In [None]:
# Install dependencies if not already installed
# pip install PyMuPDF Pillow  # PyMuPDF = Fitz
# pip install dotenv

In [None]:
# Load the required libraries
import os
import glob
from dotenv import load_dotenv

In [None]:
# Import custom project libraries
import Libraries.PyMuPDF_Parsing as pdf_parser
import Libraries.Text_Parsing as text_parser

In [None]:
# Read environment variables from a .env file
load_dotenv() # Load variables from .env file

In [None]:
# Read work folders from environment variables
DOCUMENT_SOURCES = os.environ.get("DOCUMENT_SOURCES")
DOCUMENT_PRODUCED = os.environ.get("DOCUMENT_PRODUCED")

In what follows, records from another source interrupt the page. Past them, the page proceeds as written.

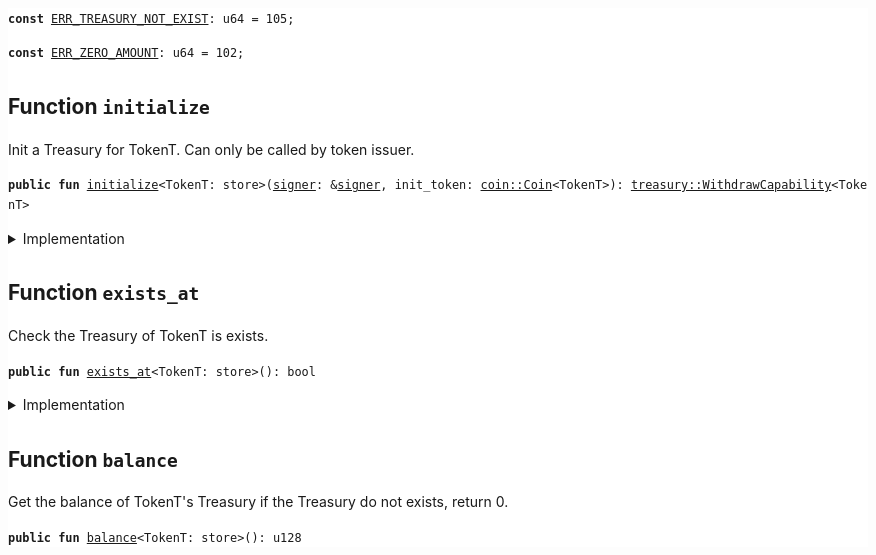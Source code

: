 
<a id="0x1_treasury_ERR_TREASURY_NOT_EXIST"></a>



<pre><code><b>const</b> <a href="treasury.md#0x1_treasury_ERR_TREASURY_NOT_EXIST">ERR_TREASURY_NOT_EXIST</a>: u64 = 105;
</code></pre>



<a id="0x1_treasury_ERR_ZERO_AMOUNT"></a>



<pre><code><b>const</b> <a href="treasury.md#0x1_treasury_ERR_ZERO_AMOUNT">ERR_ZERO_AMOUNT</a>: u64 = 102;
</code></pre>



<a id="0x1_treasury_initialize"></a>

## Function `initialize`

Init a Treasury for TokenT. Can only be called by token issuer.


<pre><code><b>public</b> <b>fun</b> <a href="treasury.md#0x1_treasury_initialize">initialize</a>&lt;TokenT: store&gt;(<a href="../../move-stdlib/doc/signer.md#0x1_signer">signer</a>: &<a href="../../move-stdlib/doc/signer.md#0x1_signer">signer</a>, init_token: <a href="coin.md#0x1_coin_Coin">coin::Coin</a>&lt;TokenT&gt;): <a href="treasury.md#0x1_treasury_WithdrawCapability">treasury::WithdrawCapability</a>&lt;TokenT&gt;
</code></pre>



<details><summary>Implementation</summary></details>

<a id="0x1_treasury_exists_at"></a>

## Function `exists_at`

Check the Treasury of TokenT is exists.


<pre><code><b>public</b> <b>fun</b> <a href="treasury.md#0x1_treasury_exists_at">exists_at</a>&lt;TokenT: store&gt;(): bool
</code></pre>



<details><summary>Implementation</summary></details>

<a id="0x1_treasury_balance"></a>

## Function `balance`

Get the balance of TokenT's Treasury
if the Treasury do not exists, return 0.


<pre><code><b>public</b> <b>fun</b> <a href="treasury.md#0x1_treasury_balance">balance</a>&lt;TokenT: store&gt;(): u128
</code></pre>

# Set the file types in scope
FILE_TYPES_STRING = os.environ.get("FILE_TYPES")
if FILE_TYPES_STRING:
    FILE_TYPES = FILE_TYPES_STRING.split(",")
# else:
#     FILE_TYPES = ["*.pdf", "*.txt"]


print(f"Source folder: {DOCUMENT_SOURCES}")
print(f"Produced folder: {DOCUMENT_PRODUCED}")
print(f"File types in scope: {FILE_TYPES}")

In [None]:
"""
Parse the content of a document and store text chunks in the Produced.
"""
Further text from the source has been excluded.